Consider the sequence of events. On February 10 Mubarak was expected to step down but refused, catching the administration by surprise. The White House quickly put out a statement saying, in diplomatic language, that it was not at all pleased. Mubarak’s speech apparently also defied his own army leaders, who were eager to see him go.
Less than 24 hours later, Mubarak completely reversed course and ceded all power to the army. It would be naïve to think that any message from Washington in the interval made all the difference. But it would be equally naïve to think that the White House simply sat on its hands and waited to see what Mubarak and the army would do.
“The strongest ties between the U.S. and Egypt run through the countries' militaries” as the Wall Street Journalpointed out. “The U.S. retains substantial leverage over the Egyptian military, mainly through $1.3 billion a year in military aid used to buy American arms. Thousands of Egyptian officers have studied and trained in the U.S.”
It was surely the army that forced Mubarak out. And the army leaders surely got some clear signal of support from Obama -- no matter how much it angered Benjamin Netanyahu and his government.
I doubt that Israel was uppermost in Obama’s mind as he made his decisions on the Egypt crisis. But his ultimate decision should put to rest any notion that Israel controls U.S. foreign policy. He showed once again that when U.S. interests are high enough, he will rebuff the Israeli government.
That should reopen discussion about U.S. policy toward the Israel-Palestine conflict. No doubt leaders on all sides will give the peace process a rest for a while, waiting to see how the Egyptian political structure reshapes itself.

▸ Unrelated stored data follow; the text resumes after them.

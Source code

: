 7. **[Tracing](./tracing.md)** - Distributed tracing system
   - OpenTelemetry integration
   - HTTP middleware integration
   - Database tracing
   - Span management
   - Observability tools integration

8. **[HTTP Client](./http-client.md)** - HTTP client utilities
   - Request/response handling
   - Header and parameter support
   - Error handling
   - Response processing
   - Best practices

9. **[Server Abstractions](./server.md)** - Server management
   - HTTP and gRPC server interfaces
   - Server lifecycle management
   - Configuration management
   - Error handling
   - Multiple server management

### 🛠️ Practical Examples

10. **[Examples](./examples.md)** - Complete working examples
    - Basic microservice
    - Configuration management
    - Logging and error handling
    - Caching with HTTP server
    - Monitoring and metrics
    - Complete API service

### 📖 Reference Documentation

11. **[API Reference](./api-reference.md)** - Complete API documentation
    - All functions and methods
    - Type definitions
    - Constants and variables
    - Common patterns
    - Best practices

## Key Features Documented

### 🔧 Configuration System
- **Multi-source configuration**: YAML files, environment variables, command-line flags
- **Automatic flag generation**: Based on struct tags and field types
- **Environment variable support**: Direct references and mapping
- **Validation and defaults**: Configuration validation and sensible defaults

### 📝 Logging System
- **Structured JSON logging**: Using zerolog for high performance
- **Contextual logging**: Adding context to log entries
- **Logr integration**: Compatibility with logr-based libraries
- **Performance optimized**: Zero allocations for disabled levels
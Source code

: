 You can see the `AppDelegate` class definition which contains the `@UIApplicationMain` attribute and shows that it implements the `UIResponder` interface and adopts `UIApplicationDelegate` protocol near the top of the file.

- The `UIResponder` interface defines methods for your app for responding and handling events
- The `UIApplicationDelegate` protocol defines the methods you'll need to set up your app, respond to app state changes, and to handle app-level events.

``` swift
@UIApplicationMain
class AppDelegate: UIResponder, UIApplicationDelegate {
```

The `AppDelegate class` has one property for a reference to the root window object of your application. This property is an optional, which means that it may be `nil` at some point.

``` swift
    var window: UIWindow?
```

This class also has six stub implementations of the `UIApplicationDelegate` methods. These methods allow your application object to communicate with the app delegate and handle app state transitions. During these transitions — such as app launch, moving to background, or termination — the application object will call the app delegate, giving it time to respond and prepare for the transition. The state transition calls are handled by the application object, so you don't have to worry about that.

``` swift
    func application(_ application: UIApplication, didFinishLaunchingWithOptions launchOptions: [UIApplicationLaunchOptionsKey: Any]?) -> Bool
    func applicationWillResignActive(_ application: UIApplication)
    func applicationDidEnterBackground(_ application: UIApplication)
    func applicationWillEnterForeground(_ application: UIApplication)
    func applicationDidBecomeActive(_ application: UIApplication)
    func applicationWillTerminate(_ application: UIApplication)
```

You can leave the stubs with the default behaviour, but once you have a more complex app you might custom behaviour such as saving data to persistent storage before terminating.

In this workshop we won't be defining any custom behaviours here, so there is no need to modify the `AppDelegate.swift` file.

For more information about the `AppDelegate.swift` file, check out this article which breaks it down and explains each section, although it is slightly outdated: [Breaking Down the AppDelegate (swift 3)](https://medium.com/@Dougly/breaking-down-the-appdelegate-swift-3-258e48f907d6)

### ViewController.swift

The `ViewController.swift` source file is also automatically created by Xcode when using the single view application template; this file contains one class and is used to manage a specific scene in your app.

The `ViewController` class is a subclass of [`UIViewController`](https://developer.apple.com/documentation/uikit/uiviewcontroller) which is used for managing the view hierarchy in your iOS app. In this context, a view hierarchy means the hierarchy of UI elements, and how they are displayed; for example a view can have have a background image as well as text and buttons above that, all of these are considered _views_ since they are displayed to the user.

But Obama still has a public commitment to achieving a peace agreement as a major foreign policy goal.
Perhaps it was coincidence that, just two days after Mubarak’s demise, the Times, that bellwether of centrist liberal opinion, ran a cover story in its magazine promoting “A Peace Plan That Still Could Be.” Author Bernard Avishai reported that Abbas told him the Palestinian Authority leadership wants Obama to put forth his own peace plan. “It is hard to imagine Netanyahu resisting an Obama initiative,” Avishai added, “should the president fully commit to an American package.”
Events in Egypt had already led the Times’ top foreign policy columnist, Thomas Friedman, to take the same position as Abbas and the Israeli doves: “President Obama should put his own peace plan on the table, bridging the Israeli and Palestinian positions, and demand that the two sides negotiate on it without any preconditions. It is vital for Israel’s future … that it disentangle itself from the Arabs’ story as much as possible. There is a huge storm coming, Israel. Get out of the way.”
Would Obama do it? Most of his State of the Union address sounded like a paraphrase of Friedman’s writing over the past several years. Perhaps the president is considering following the influential pundit on the Israel-Palestine issue too. Perhaps he’s counting on a continued steady erosion of the “Israel can do no wrong” lobby, which would free him up to put more pressure on Israel.
Certainly, with the 2012 election season already underway, Obama and his advisers are carefully tracking the political winds. Whether they are willing to take the political risk of following Friedman’s advice depends largely on whether it seems politically safe. That, in turn, depends on public opinion. The changes in Egypt will spur right-wingers to ratchet up their campaign to resist U.S. pressures on Israel. The question is whether progressives, who have largely given up on an Obama-led peace process, will now return to the fray.